▶ WORK TASK:
When you spot the word "documentclass" in a line of the data below, copy that line.

(Pictures paired with source code)
================

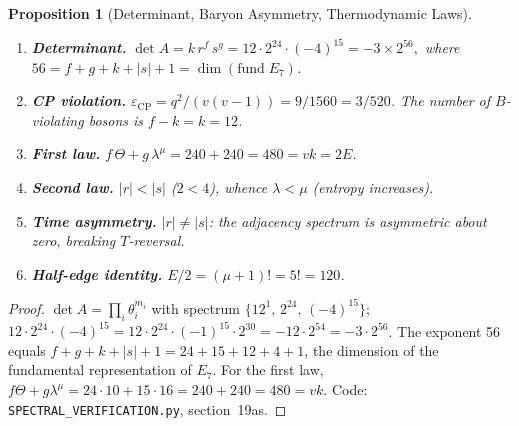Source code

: \documentclass[12pt,a4paper]{article}
\newtheorem{proposition}[theorem]{Proposition}
\begin{document}
\begin{proposition}[Determinant, Baryon Asymmetry, Thermodynamic Laws]
\label{prop:det-thermo}
\begin{enumerate}
\item \textbf{Determinant.}
  $\det A = k\,r^f\,s^g = 12\cdot 2^{24}\cdot(-4)^{15} = -3\times 2^{56},$
  where $56 = f + g + k + |s| + 1 = \dim(\text{fund}\;E_7)$.
\item \textbf{CP violation.}
  $\varepsilon_{\mathrm{CP}} = q^2/(v(v{-}1)) = 9/1560 = 3/520$.
  The number of $B$-violating bosons is $f - k = k = 12$.
\item \textbf{First law.}
  $f\,\Theta + g\,\lambda^\mu = 240 + 240 = 480 = vk = 2E$.
\item \textbf{Second law.}
  $|r| < |s|$ ($2 < 4$), whence $\lambda < \mu$ (entropy increases).
\item \textbf{Time asymmetry.}
  $|r| \neq |s|$: the adjacency spectrum is asymmetric about zero,
  breaking $T$-reversal.
\item \textbf{Half-edge identity.}
  $E/2 = (\mu{+}1)! = 5! = 120$.
\end{enumerate}
\end{proposition}

\begin{proof}
$\det A = \prod_i \theta_i^{m_i}$ with spectrum
$\{12^1,\,2^{24},\,(-4)^{15}\}$;
$12\cdot 2^{24}\cdot(-4)^{15} = 12\cdot 2^{24}\cdot(-1)^{15}\cdot 2^{30}
= -12\cdot 2^{54} = -3\cdot 2^{56}$.
The exponent 56 equals $f+g+k+|s|+1 = 24+15+12+4+1$, the
dimension of the fundamental representation of $E_7$.
For the first law, $f\Theta + g\lambda^\mu = 24\cdot 10 + 15\cdot 16
= 240 + 240 = 480 = vk$.
Code: \texttt{SPECTRAL\_VERIFICATION.py}, section~19as.
\end{proof}
\end{document}
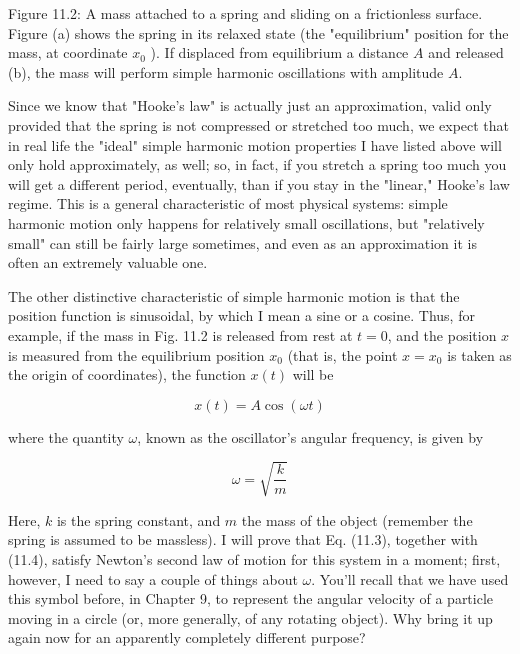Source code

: \documentclass[10pt]{article}
\begin{document}
Figure 11.2: A mass attached to a spring and sliding on a frictionless surface. Figure (a) shows the spring in its relaxed state (the "equilibrium" position for the mass, at coordinate $x_{0}$ ). If displaced from equilibrium a distance $A$ and released (b), the mass will perform simple harmonic oscillations with amplitude $A$.

Since we know that "Hooke's law" is actually just an approximation, valid only provided that the spring is not compressed or stretched too much, we expect that in real life the "ideal" simple harmonic motion properties I have listed above will only hold approximately, as well; so, in fact, if you stretch a spring too much you will get a different period, eventually, than if you stay in the "linear," Hooke's law regime. This is a general characteristic of most physical systems: simple\\
harmonic motion only happens for relatively small oscillations, but "relatively small" can still be fairly large sometimes, and even as an approximation it is often an extremely valuable one.

The other distinctive characteristic of simple harmonic motion is that the position function is sinusoidal, by which I mean a sine or a cosine. Thus, for example, if the mass in Fig. 11.2 is released from rest at $t=0$, and the position $x$ is measured from the equilibrium position $x_{0}$ (that is, the point $x=x_{0}$ is taken as the origin of coordinates), the function $x(t)$ will be


\begin{equation*}
x(t)=A \cos (\omega t) \tag{11.3}
\end{equation*}


where the quantity $\omega$, known as the oscillator's angular frequency, is given by


\begin{equation*}
\omega=\sqrt{\frac{k}{m}} \tag{11.4}
\end{equation*}


Here, $k$ is the spring constant, and $m$ the mass of the object (remember the spring is assumed to be massless). I will prove that Eq. (11.3), together with (11.4), satisfy Newton's second law of motion for this system in a moment; first, however, I need to say a couple of things about $\omega$. You'll recall that we have used this symbol before, in Chapter 9, to represent the angular velocity of a particle moving in a circle (or, more generally, of any rotating object). Why bring it up again now for an apparently completely different purpose?
\end{document}
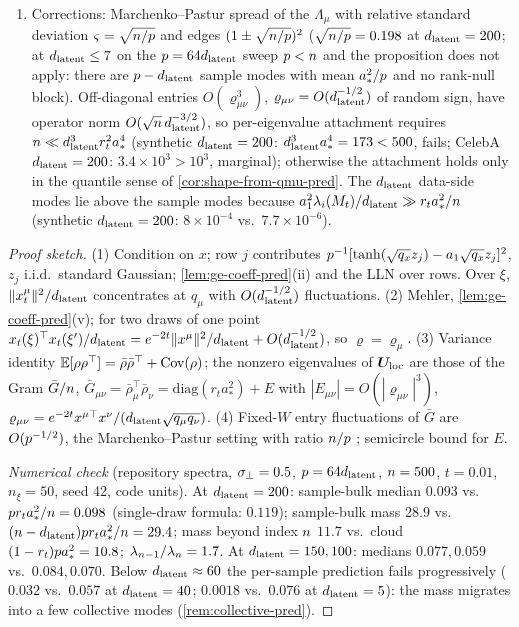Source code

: \begin{proposition}[sketched]
\begin{enumerate}
\item Corrections: Marchenko--Pastur spread of the $\Lambda_\mu$ with relative standard deviation $\varsigma=\sqrt{\nsamp/\pwidth}$ and edges $(1\pm\sqrt{\nsamp/\pwidth})^2$ ($\sqrt{\nsamp/\pwidth}=0.198$ at $\dlat=200$; at $\dlat\le7$ on the $\pwidth=64\dlat$ sweep $\pwidth<\nsamp$ and the proposition does not apply: there are $\pwidth-\dlat$ sample modes with mean $a_*^2/\pwidth$ and no rank-null block). Off-diagonal entries $O(\varrho_{\mu\nu}^3)$, $\varrho_{\mu\nu}=O(\dlat^{-1/2})$ of random sign, have operator norm $O(\sqrt\nsamp\,\dlat^{-3/2})$, so per-eigenvalue attachment requires $\nsamp\ll\dlat^3r_t^2a_*^4$ (synthetic $\dlat=200$: $\dlat^3a_*^4=173<500$, fails; CelebA $\dlat=200$: $3.4\times10^3>10^3$, marginal); otherwise the attachment holds only in the quantile sense of \cref{cor:shape-from-qmu-pred}. The $\dlat$ data-side modes lie above the sample modes because $a_1^2\lambda_i(M_t)/\dlat\gg r_ta_*^2/\nsamp$ (synthetic $\dlat=200$: $8\times10^{-4}$ vs.\ $7.7\times10^{-6}$).
\end{enumerate}
\end{proposition}
\begin{proof}[Proof sketch]
(1) Condition on $x$; row $j$ contributes $\pwidth^{-1}[\tanh(\sqrt{q_x}z_j)-a_1\sqrt{q_x}z_j]^2$, $z_j$ i.i.d.\ standard Gaussian; \cref{lem:ge-coeff-pred}(ii) and the LLN over rows. Over $\xi$, $\|x_t^\mu\|^2/\dlat$ concentrates at $q_\mu$ with $O(\dlat^{-1/2})$ fluctuations. (2) Mehler, \cref{lem:ge-coeff-pred}(v); for two draws of one point $x_t(\xi)^\top x_t(\xi')/\dlat=e^{-2t}\|x^\mu\|^2/\dlat+O(\dlat^{-1/2})$, so $\varrho=\varrho_\mu$. (3) Variance identity $\E[\rho\rho^\top]=\bar\rho\bar\rho^\top+\mathrm{Cov}(\rho)$; the nonzero eigenvalues of $\Umat_{\rm loc}$ are those of the Gram $\bar G/\nsamp$, $\bar G_{\mu\nu}=\bar\rho_\mu^\top\bar\rho_\nu=\mathrm{diag}(r_ta_*^2)+E$ with $|E_{\mu\nu}|=O(|\varrho_{\mu\nu}|^3)$, $\varrho_{\mu\nu}=e^{-2t}x^{\mu\top}x^\nu/(\dlat\sqrt{q_\mu q_\nu})$. (4) Fixed-$W$ entry fluctuations of $\bar G$ are $O(\pwidth^{-1/2})$, the Marchenko--Pastur setting with ratio $\nsamp/\pwidth$ \citep{marchenko1967distribution}; semicircle bound for $E$.

\emph{Numerical check} (repository spectra, $\signoise=0.5$, $\pwidth=64\dlat$, $\nsamp=500$, $t=0.01$, $n_\xi=50$, seed 42, code units). At $\dlat=200$: sample-bulk median $0.093$ vs.\ $\pwidth r_ta_*^2/\nsamp=0.098$ (single-draw formula: $0.119$); sample-bulk mass $28.9$ vs.\ $(\nsamp-\dlat)\pwidth r_ta_*^2/\nsamp=29.4$; mass beyond index $\nsamp$ $11.7$ vs.\ cloud $(1-r_t)\pwidth a_*^2=10.8$; $\lambda_{\nsamp-1}/\lambda_{\nsamp}=1.7$. At $\dlat=150,100$: medians $0.077,0.059$ vs.\ $0.084,0.070$. Below $\dlat\approx60$ the per-sample prediction fails progressively ($0.032$ vs.\ $0.057$ at $\dlat=40$; $0.0018$ vs.\ $0.076$ at $\dlat=5$): the mass migrates into a few collective modes (\cref{rem:collective-pred}).
\end{proof}


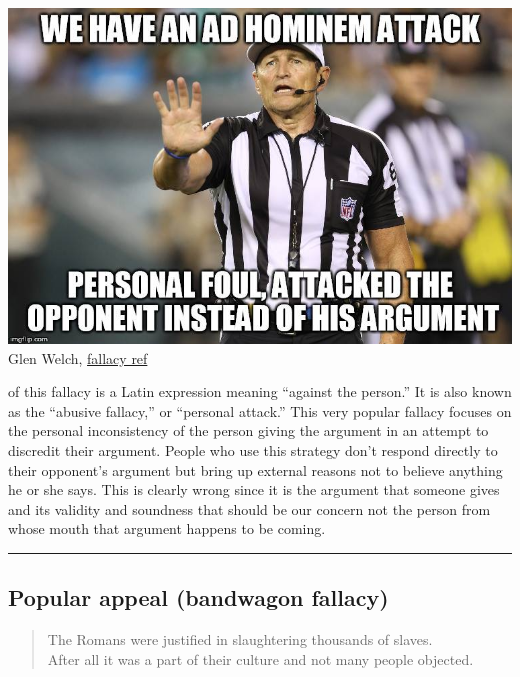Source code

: \documentclass[justified]{tufte-book}
\newenvironment{argument}{\begin{quote}\normalsize}{\end{quote}}
\begin{document}
\begin{marginfigure}
\includegraphics{img/fallacies/ad-hominem.jpg}\\
Glen Welch, \href{https://twitter.com/fallacy_ref?lang=en}{fallacy ref}
\end{marginfigure}

 of this fallacy is a Latin expression meaning ``against the person.'' It is also known as the ``abusive fallacy,'' or ``personal attack.'' This very popular fallacy focuses on the personal inconsistency of the person giving the argument in an attempt to discredit their argument. People who use this strategy don't respond directly to their opponent's argument but bring up external reasons not to believe anything he or she says. This is clearly wrong since it is the argument that someone gives and its validity and soundness that should be our concern not the person from whose mouth that argument happens to be coming.

\begin{center}\rule{0.5\linewidth}{\linethickness}\end{center}

\hypertarget{popular-appeal-bandwagon-fallacy}{%
\subsection*{Popular appeal (bandwagon fallacy)}\label{popular-appeal-bandwagon-fallacy}}

\begin{argument}
The Romans were justified in slaughtering thousands of slaves.\\
After all it was a part of their culture and not many people objected.
\end{argument}
\end{document}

================

▶ TASK SOLUTION:
: \documentclass[12pt,a4paper]{article}
: \documentclass[10pt]{article}
: \documentclass[justified]{tufte-book}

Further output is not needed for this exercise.